In this trauma case, a portion of the incisal edge was chipped, regardless of this situation, tooth 1.1 had a deficient distal restoration that needed to be replaced not only because of the esthetics but because of shape integration with the contralateral tooth and the high risk of decay underneath itself.

Fig. 2

After carefully removing the old restorations and fragile enamel, the distal wall shape has to be planned in order to match a certain harmony of the anterior teeth. In this exeptional case, where we do not have a wax-up at our disposal, the distal wall was built directly with the aid of curved matrices.

Fig. 3

Straight matrix strips are still being used to protect the adjacent teeth while etching and bonding.
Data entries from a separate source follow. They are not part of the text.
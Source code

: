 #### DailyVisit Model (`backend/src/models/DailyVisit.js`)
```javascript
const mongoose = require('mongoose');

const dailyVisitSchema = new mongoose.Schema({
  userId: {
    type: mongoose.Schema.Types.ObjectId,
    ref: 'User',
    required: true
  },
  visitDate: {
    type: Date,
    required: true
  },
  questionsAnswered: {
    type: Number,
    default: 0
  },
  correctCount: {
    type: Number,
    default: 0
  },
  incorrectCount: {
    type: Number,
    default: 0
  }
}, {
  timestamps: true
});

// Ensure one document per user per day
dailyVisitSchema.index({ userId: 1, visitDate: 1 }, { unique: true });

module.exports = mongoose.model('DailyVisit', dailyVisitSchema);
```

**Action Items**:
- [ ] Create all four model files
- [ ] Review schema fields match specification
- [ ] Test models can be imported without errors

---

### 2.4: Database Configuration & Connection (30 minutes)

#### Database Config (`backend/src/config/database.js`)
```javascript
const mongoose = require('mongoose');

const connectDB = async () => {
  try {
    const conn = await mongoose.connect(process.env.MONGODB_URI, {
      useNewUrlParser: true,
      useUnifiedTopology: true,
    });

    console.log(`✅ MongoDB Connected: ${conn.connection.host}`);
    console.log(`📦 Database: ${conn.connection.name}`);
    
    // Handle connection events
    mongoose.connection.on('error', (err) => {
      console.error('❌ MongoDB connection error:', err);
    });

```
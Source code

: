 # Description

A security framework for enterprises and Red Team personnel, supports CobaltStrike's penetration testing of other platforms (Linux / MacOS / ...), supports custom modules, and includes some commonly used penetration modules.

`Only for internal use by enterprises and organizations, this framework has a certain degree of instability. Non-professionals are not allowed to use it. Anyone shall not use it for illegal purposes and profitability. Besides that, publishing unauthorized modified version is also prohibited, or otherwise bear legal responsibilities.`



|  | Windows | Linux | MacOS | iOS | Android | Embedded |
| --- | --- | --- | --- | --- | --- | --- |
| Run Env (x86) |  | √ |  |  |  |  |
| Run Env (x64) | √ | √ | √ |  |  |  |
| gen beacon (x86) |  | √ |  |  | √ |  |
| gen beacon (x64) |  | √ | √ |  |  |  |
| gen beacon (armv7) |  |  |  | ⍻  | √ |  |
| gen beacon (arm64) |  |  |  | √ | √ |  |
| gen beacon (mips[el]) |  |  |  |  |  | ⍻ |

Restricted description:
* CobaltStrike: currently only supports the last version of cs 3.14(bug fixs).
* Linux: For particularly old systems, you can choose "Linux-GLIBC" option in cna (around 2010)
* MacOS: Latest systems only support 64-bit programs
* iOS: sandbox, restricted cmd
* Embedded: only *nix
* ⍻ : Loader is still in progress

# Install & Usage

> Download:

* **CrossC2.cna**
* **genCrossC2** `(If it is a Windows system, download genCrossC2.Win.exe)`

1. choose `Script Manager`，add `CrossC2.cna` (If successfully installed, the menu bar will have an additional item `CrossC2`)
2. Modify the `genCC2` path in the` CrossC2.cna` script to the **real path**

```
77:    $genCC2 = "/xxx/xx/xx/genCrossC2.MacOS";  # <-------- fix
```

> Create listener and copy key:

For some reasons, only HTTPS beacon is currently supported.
Afterwards it will be removed in order to place the anatomical matrix.

Fig. 4

A sectional posterior metallic matrix (Garrison Composi-tight) was placed oriented vertically (with one of it extremes facing gingival) and wedged in order to become stable. Notice how the rounded profile of these kind of matrices seem to adapt to the curved profile of anteriors.

Fig. 5

The situation after removing the matrix from the field. The situation seems to be ideal. Despite having great advantages these matrices are paradoxically too long to work and get deformed very easily, especially when condensing composite against it.

Fig. 6

The final aspect of the restoration immediately after rubber dam removal.

Fig. 7

On another case, where multiple incisal restorations were done, probably the past operator had some issues with straight matrixes, not being able to manage correctly natural incisal angles.

Fig. 8

The removal of the old composite restorations, which was very difficult given the fact that the color was very accurate and the bonding in the enamel was very strong, was carefully done with abrasive discs, when applying the right amount of pressure, is easy to only abrade the composite, damaging almost no sound tissues.

Fig. 9

The situation after the previous restorations were removed and the teeth are ready to be treated with the bonding procedures.

Fig. 10

With the silicone stent taken from the waxup, the palatal walls were constructed respecting the space of the proximal walls in order to let the matrices pass freely.

Fig. 11

The construction of the proximal walls is done with this same solution, and one by one with very small increments of material.

Fig. 12

A close up of the inside of the matrix, showing how a contour can be easily achieved.

Fig. 13

The matrix is removed and the other side of the matrix which is still intact can be used in another tooth, when multiple restorations are done.